Rendered images with source text:

=== Section Start ===

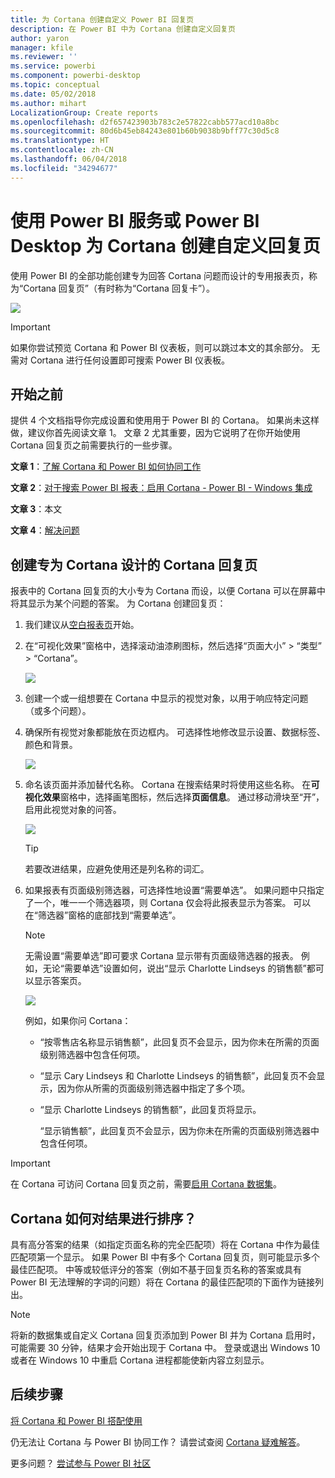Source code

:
 ```yaml
---
title: 为 Cortana 创建自定义 Power BI 回复页
description: 在 Power BI 中为 Cortana 创建自定义回复页
author: yaron
manager: kfile
ms.reviewer: ''
ms.service: powerbi
ms.component: powerbi-desktop
ms.topic: conceptual
ms.date: 05/02/2018
ms.author: mihart
LocalizationGroup: Create reports
ms.openlocfilehash: d2f657423903b783c2e57822cabb577acd10a8bc
ms.sourcegitcommit: 80d6b45eb84243e801b60b9038b9bff77c30d5c8
ms.translationtype: HT
ms.contentlocale: zh-CN
ms.lasthandoff: 06/04/2018
ms.locfileid: "34294677"
---
```

# <a name="use-power-bi-service-or-power-bi-desktop-to-create-a-custom-answer-page-for-cortana"></a>使用 Power BI 服务或 Power BI Desktop 为 Cortana 创建自定义回复页
使用 Power BI 的全部功能创建专为回答 Cortana 问题而设计的专用报表页，称为“Cortana 回复页”（有时称为“Cortana 回复卡”）。

![](media/service-cortana-answer-cards/power-bi-cortana.png)

> [!IMPORTANT]
> 如果你尝试预览 Cortana 和 Power BI 仪表板，则可以跳过本文的其余部分。 无需对 Cortana 进行任何设置即可搜索 Power BI 仪表板。
> 
> 

## <a name="before-you-begin"></a>开始之前
提供 4 个文档指导你完成设置和使用用于 Power BI 的 Cortana。 如果尚未这样做，建议你首先阅读文章 1。 文章 2 尤其重要，因为它说明了在你开始使用 Cortana 回复页之前需要执行的一些步骤。

**文章 1**：[了解 Cortana 和 Power BI 如何协同工作](service-cortana-intro.md)

**文章 2**：[对于搜索 Power BI 报表：启用 Cortana - Power BI - Windows 集成](service-cortana-enable.md)

**文章 3**：本文

**文章 4**：[解决问题](service-cortana-troubleshoot.md)

## <a name="create-a-cortana-answer-page-designed-specifically-for-cortana"></a>创建专为 Cortana 设计的 Cortana 回复页
报表中的 Cortana 回复页的大小专为 Cortana 而设，以便 Cortana 可以在屏幕中将其显示为某个问题的答案。 为 Cortana 创建回复页：

1. 我们建议从[空白报表页](power-bi-report-add-page.md)开始。
2. 在“可视化效果”窗格中，选择滚动油漆刷图标，然后选择“页面大小” > “类型” > “Cortana”。
   
    ![](media/service-cortana-answer-cards/pbi-cortana-page-size-new.png)
3. 创建一个或一组想要在 Cortana 中显示的视觉对象，以用于响应特定问题（或多个问题）。
4. 确保所有视觉对象都能放在页边框内。 可选择性地修改显示设置、数据标签、颜色和背景。  
   
    ![](media/service-cortana-answer-cards/pbi_cortana_modify-new.png)
5. 命名该页面并添加替代名称。 Cortana 在搜索结果时将使用这些名称。 在**可视化效果**窗格中，选择画笔图标，然后选择**页面信息**。 通过移动滑块至“开”，启用此视觉对象的问答。
   
    ![](media/service-cortana-answer-cards/pbi_cortana_names-newer.png)
   
   > [!TIP]
   > 若要改进结果，应避免使用还是列名称的词汇。
   > 
   > 
6. 如果报表有页面级别筛选器，可选择性地设置“需要单选”。 如果问题中只指定了一个，唯一一个筛选器项，则 Cortana 仅会将此报表显示为答案。 可以在“筛选器”窗格的底部找到“需要单选”。
   
   > [!NOTE]
   > 无需设置“需要单选”即可要求 Cortana 显示带有页面级筛选器的报表。 例如，无论“需要单选”设置如何，说出“显示 Charlotte Lindseys 的销售额”都可以显示答案页。
   > 
   > 
   
     ![](media/service-cortana-answer-cards/pbi-cortana-single-selection-new.png)
   
      例如，如果你问 Cortana：
   
   * “按零售店名称显示销售额”，此回复页不会显示，因为你未在所需的页面级别筛选器中包含任何项。
   * “显示 Cary Lindseys 和 Charlotte Lindseys 的销售额”，此回复页不会显示，因为你从所需的页面级别筛选器中指定了多个项。
   * “显示 Charlotte Lindseys 的销售额”，此回复页将显示。
     
     “显示销售额”，此回复页不会显示，因为你未在所需的页面级别筛选器中包含任何项。

> [!IMPORTANT]
> 在 Cortana 可访问 Cortana 回复页之前，需要[启用 Cortana 数据集](service-cortana-enable.md)。
> 
> 

## <a name="how-does-cortana-order-the-results"></a>Cortana 如何对结果进行排序？
具有高分答案的结果（如指定页面名称的完全匹配项）将在 Cortana 中作为最佳匹配项第一个显示。 如果 Power BI 中有多个 Cortana 回复页，则可能显示多个最佳匹配项。 中等或较低评分的答案（例如不基于回复页名称的答案或具有 Power BI 无法理解的字词的问题）将在 Cortana 的最佳匹配项的下面作为链接列出。

> [!NOTE]
> 将新的数据集或自定义 Cortana 回复页添加到 Power BI 并为 Cortana 启用时，可能需要 30 分钟，结果才会开始出现于 Cortana 中。 登录或退出 Windows 10 或者在 Windows 10 中重启 Cortana 进程都能使新内容立刻显示。
> 
> 

## <a name="next-steps"></a>后续步骤
[将 Cortana 和 Power BI 搭配使用](service-cortana-intro.md)

仍无法让 Cortana 与 Power BI 协同工作？  请尝试查阅 [Cortana 疑难解答](service-cortana-troubleshoot.md)。

更多问题？ [尝试参与 Power BI 社区](http://community.powerbi.com/)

=== Section End ===

Search the data for "回复页之前，需要[启用 Cortana 数据集](service-cortana-enable.md)。". Beginning with that line, set down every line through the last exactly.

**Result for this exercise**:
> 在 Cortana 可访问 Cortana 回复页之前，需要[启用 Cortana 数据集](service-cortana-enable.md)。
> 
> 

## <a name="how-does-cortana-order-the-results"></a>Cortana 如何对结果进行排序？
具有高分答案的结果（如指定页面名称的完全匹配项）将在 Cortana 中作为最佳匹配项第一个显示。 如果 Power BI 中有多个 Cortana 回复页，则可能显示多个最佳匹配项。 中等或较低评分的答案（例如不基于回复页名称的答案或具有 Power BI 无法理解的字词的问题）将在 Cortana 的最佳匹配项的下面作为链接列出。

> [!NOTE]
> 将新的数据集或自定义 Cortana 回复页添加到 Power BI 并为 Cortana 启用时，可能需要 30 分钟，结果才会开始出现于 Cortana 中。 登录或退出 Windows 10 或者在 Windows 10 中重启 Cortana 进程都能使新内容立刻显示。
> 
> 

## <a name="next-steps"></a>后续步骤
[将 Cortana 和 Power BI 搭配使用](service-cortana-intro.md)

仍无法让 Cortana 与 Power BI 协同工作？  请尝试查阅 [Cortana 疑难解答](service-cortana-troubleshoot.md)。

更多问题？ [尝试参与 Power BI 社区](http://community.powerbi.com/)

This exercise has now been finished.